Rio and ERA to work together on uranium sales

Andrew Duffy
Mining Net News

ENERGY Resources of Australia has sealed a sales and marketing deal that will see Rio Tinto Uranium cover any shortfall in production from the Ranger mine in the Northern Territory.

Under the deal uranium oxide produced by ERA will be sold to Rio's uranium division and pooled with product from the Rossing mine in Namibia.

The combined pool will be marketed and sold by Rio to its global customers.

ERA said the agreement would give its customers the benefit of multi-sourced supply and would also provide working capital and logistics benefits.

The logistics benefits come through ERA and Rossing delivering to customers that are geographically closer to their operations.

The price received by ERA for sales into the combined pool will reflect the price received from Rio's customers minus a marketing fee.

It is proposed all of ERA's sales will be made through the new arrangement from the start of July and the company said it had the right to audit the performance of the agreement.
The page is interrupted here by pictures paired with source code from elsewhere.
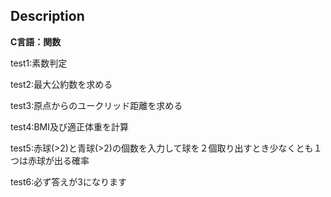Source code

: ## Description
**C言語：関数**

test1:素数判定

test2:最大公約数を求める

test3:原点からのユークリッド距離を求める

test4:BMI及び適正体重を計算

test5:赤球(>2)と青球(>2)の個数を入力して球を２個取り出すとき少なくとも１つは赤球が出る確率

test6:必ず答えが3になります
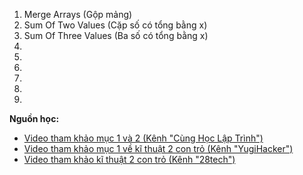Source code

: 1. Merge Arrays (Gộp mảng)
2. Sum Of Two Values (Cặp số có tổng bằng x)
3. Sum Of Three Values (Ba số có tổng bằng x)
4. 
5. 
6. 
7. 
8. 
9. 

**Nguồn học:**
* [Video tham khảo mục 1 và 2 (Kênh "Cùng Học Lập Trình")](https://www.youtube.com/watch?v=VVaLBG1-z2Q&ab_channel=C%C3%B9ngH%E1%BB%8DcL%E1%BA%ADpTr%C3%ACnh)
* [Video tham khảo mục 1 về kĩ thuật 2 con trỏ (Kênh "YugiHacker")](https://www.youtube.com/watch?v=nk317NPlBJ4&ab_channel=YugiHacker)
* [Video tham khảo kĩ thuật 2 con trỏ (Kênh "28tech")](https://www.youtube.com/watch?v=PPyw2vp6SIU&ab_channel=28tech)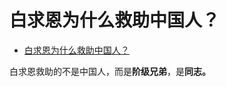 # 白求恩为什么救助中国人？

- [白求恩为什么救助中国人？](https://www.zhihu.com/question/23208082/answer/1529349416)


白求恩救助的不是中国人，而是**阶级兄弟**，是**同志。**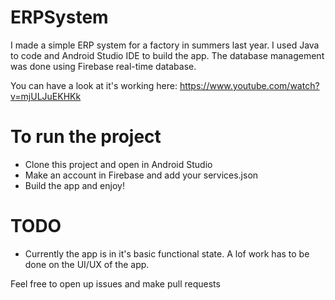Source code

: # ERPSystem
I made a simple ERP system for a factory in summers last year. 
I used Java to code and Android Studio IDE to build the app. The database management was done using Firebase real-time database.

You can have a look at it's working here:
https://www.youtube.com/watch?v=mjULJuEKHKk

# To run the project
- Clone this project and open in Android Studio
- Make an account in Firebase and add your services.json
- Build the app and enjoy!

# TODO
- Currently the app is in it's basic functional state. A lof work has to be done on the UI/UX of the app.

Feel free to open up issues and make pull requests 

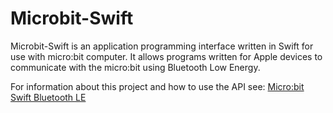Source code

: #  Microbit-Swift
Microbit-Swift is an application programming interface written in Swift for use with micro:bit computer. It allows programs written for Apple devices to communicate with the micro:bit using Bluetooth Low Energy.

For information about this project and how to use the API see: [Micro:bit Swift Bluetooth LE](https://phwallen.github.io/microbit-swift/)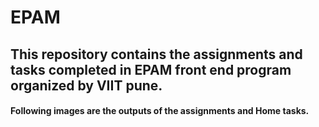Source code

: # EPAM
## This repository contains the assignments and tasks completed in EPAM front end program organized by VIIT pune.
#### Following images are the outputs of the assignments and Home tasks.

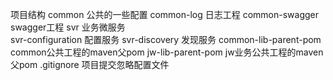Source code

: 项目结构
     common    公共的一些配置
        common-log   日志工程
        common-swagger   swagger工程
     svr    业务微服务  
     svr-configuration    配置服务
     svr-discovery    发现服务
     common-lib-parent-pom    common公共工程的maven父pom
     jw-lib-parent-pom   jw业务公共工程的maven父pom
     .gitignore   项目提交忽略配置文件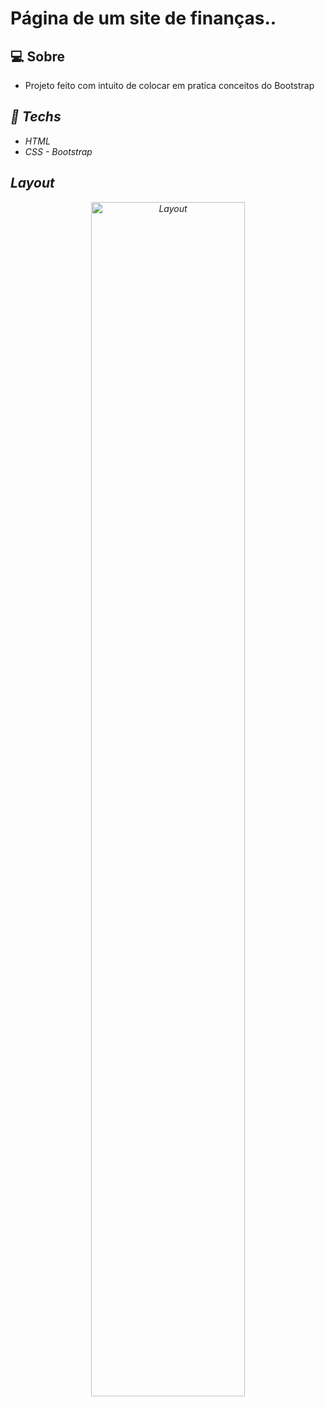 # Página de um site de finanças..

  

## :computer: Sobre  
- Projeto feito com intuito de colocar em pratica conceitos do Bootstrap <br> 
<em>
 
## :rocket: Techs

<ul>
  <li> HTML</li>
  <li> CSS - Bootstrap</li>
</ul>

## Layout

<div align="center">
  <img alt="Layout" src="https://user-images.githubusercontent.com/84254929/187555337-16165583-ad95-4067-946b-4eed227daf8d.png" width="70%">

</div>



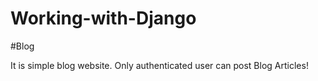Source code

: # Working-with-Django

#Blog 

It is simple blog website.
Only authenticated user can post Blog Articles!
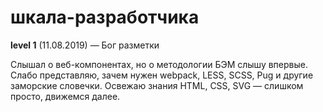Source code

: # шкала-разработчика

__level 1__ (11.08.2019) — Бог разметки

Слышал о веб-компонентах, но о методологии БЭМ слышу впервые. Слабо представляю, зачем нужен webpack, LESS, SCSS, Pug и другие заморские словечки. Освежаю знания HTML, CSS, SVG — слишком просто, движемся далее.
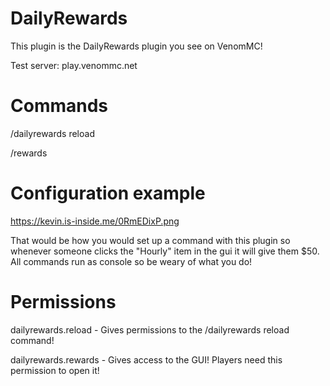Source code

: # DailyRewards

This plugin is the DailyRewards plugin you see on VenomMC!

Test server: play.venommc.net

# Commands

/dailyrewards reload

/rewards

# Configuration example 


https://kevin.is-inside.me/0RmEDixP.png 

That would be how you would set up a command with this plugin so whenever someone clicks the "Hourly" item in the gui it will give them $50. All commands run as console so be weary of what you do!

# Permissions

dailyrewards.reload - Gives permissions to the /dailyrewards reload command!

dailyrewards.rewards - Gives access to the GUI! Players need this permission to open it!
The deal follows warnings from ERA that it might not be able to meet its supply contracts for the second half of the year due to a halt in operations at Ranger.

Processing at the mine has been suspended since the failure of one of the leach tanks on December 7.

Earlier this month the company reported a quarter without production and said it was working with regulatory authorities to obtain approvals for a restart.

Rio is the majority shareholder in ERA and owns 68% of the company.

ERA shares were last trading 0.6% lower at $A1.34.